町田:こんなに好きだったんだなって自分でも驚きました。そして、その頃は自分に満足していなかったので、恩人にお礼も伝えられないまま死なせてしまった情けない自分という風に感じたんです。作家のはしくれにでもなっていたら、もしかしたら会えたかもしれないのに。「R-18」の授賞式では、興奮のあまりずっと氷室さんの話をしてしまったんですが、そうしたら徳間書店の方たちが、「実は氷室さんの担当をしてました。絶対に喜ばれると思います」って言ってくださって、嬉しくて泣きました。
――それは泣きます。
町田:でも、こんなに好きだったんなら、もっと早くから頑張っておけばよかったって、それはいまだに悔やみます。
――受賞作は短篇だから、単行本にまとめるにはもうちょっと分量が要るじゃないですか。そこからまた同じ町を舞台にした短篇を書いていったわけですか。
町田:連作短篇にするのでも、その短篇をお尻にすえて前に入る中篇を書くのでも、好きなように1冊分書いていいですよって言われたんです。私、その時にちょうど川上弘美さんの『どこから行っても遠い町』を読んでいたんですが、それがひとつの町を舞台に住人がゆるやかに繋がっているお話で、「こういうのも連作短篇っていうんだ」って知ったところだったんです。私もそういうものが書きたいと思いました。デビュー作が魚が出てくる話だったので、水槽の中で生きる魚というのを1冊にまとめたらちょっとまとまりが出るんじゃないかと考えました。
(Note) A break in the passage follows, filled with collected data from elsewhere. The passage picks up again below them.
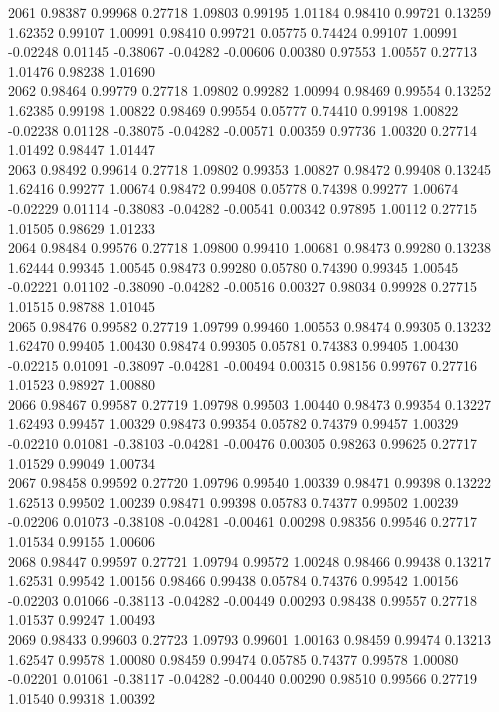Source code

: {2061 0.98387 0.99968 0.27718 1.09803 0.99195 1.01184 0.98410 0.99721 0.13259 1.62352 0.99107 1.00991 0.98410 0.99721 0.05775 0.74424 0.99107 1.00991 -0.02248 0.01145 -0.38067 -0.04282 -0.00606 0.00380 0.97553 1.00557 0.27713 1.01476 0.98238 1.01690 \\
2062 0.98464 0.99779 0.27718 1.09802 0.99282 1.00994 0.98469 0.99554 0.13252 1.62385 0.99198 1.00822 0.98469 0.99554 0.05777 0.74410 0.99198 1.00822 -0.02238 0.01128 -0.38075 -0.04282 -0.00571 0.00359 0.97736 1.00320 0.27714 1.01492 0.98447 1.01447 \\
2063 0.98492 0.99614 0.27718 1.09802 0.99353 1.00827 0.98472 0.99408 0.13245 1.62416 0.99277 1.00674 0.98472 0.99408 0.05778 0.74398 0.99277 1.00674 -0.02229 0.01114 -0.38083 -0.04282 -0.00541 0.00342 0.97895 1.00112 0.27715 1.01505 0.98629 1.01233 \\
2064 0.98484 0.99576 0.27718 1.09800 0.99410 1.00681 0.98473 0.99280 0.13238 1.62444 0.99345 1.00545 0.98473 0.99280 0.05780 0.74390 0.99345 1.00545 -0.02221 0.01102 -0.38090 -0.04282 -0.00516 0.00327 0.98034 0.99928 0.27715 1.01515 0.98788 1.01045 \\
2065 0.98476 0.99582 0.27719 1.09799 0.99460 1.00553 0.98474 0.99305 0.13232 1.62470 0.99405 1.00430 0.98474 0.99305 0.05781 0.74383 0.99405 1.00430 -0.02215 0.01091 -0.38097 -0.04281 -0.00494 0.00315 0.98156 0.99767 0.27716 1.01523 0.98927 1.00880 \\
2066 0.98467 0.99587 0.27719 1.09798 0.99503 1.00440 0.98473 0.99354 0.13227 1.62493 0.99457 1.00329 0.98473 0.99354 0.05782 0.74379 0.99457 1.00329 -0.02210 0.01081 -0.38103 -0.04281 -0.00476 0.00305 0.98263 0.99625 0.27717 1.01529 0.99049 1.00734 \\
2067 0.98458 0.99592 0.27720 1.09796 0.99540 1.00339 0.98471 0.99398 0.13222 1.62513 0.99502 1.00239 0.98471 0.99398 0.05783 0.74377 0.99502 1.00239 -0.02206 0.01073 -0.38108 -0.04281 -0.00461 0.00298 0.98356 0.99546 0.27717 1.01534 0.99155 1.00606 \\
2068 0.98447 0.99597 0.27721 1.09794 0.99572 1.00248 0.98466 0.99438 0.13217 1.62531 0.99542 1.00156 0.98466 0.99438 0.05784 0.74376 0.99542 1.00156 -0.02203 0.01066 -0.38113 -0.04282 -0.00449 0.00293 0.98438 0.99557 0.27718 1.01537 0.99247 1.00493 \\
2069 0.98433 0.99603 0.27723 1.09793 0.99601 1.00163 0.98459 0.99474 0.13213 1.62547 0.99578 1.00080 0.98459 0.99474 0.05785 0.74377 0.99578 1.00080 -0.02201 0.01061 -0.38117 -0.04282 -0.00440 0.00290 0.98510 0.99566 0.27719 1.01540 0.99318 1.00392 \\
}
――翌年刊行されていますが、すんなりと書くことはできたわけですか。
町田:そうですね、すんなりと。桜庭さんの最初の一文というのが効いています。基本プロットは立てず、最初に意味の分からない一文を据える。自分でも先が分からず、どういう話が展開するんだろうっていうクエスチョンから進めていく手法をとっています。最初の一文とか、10行だけ決めて、そこから書き進めていきます。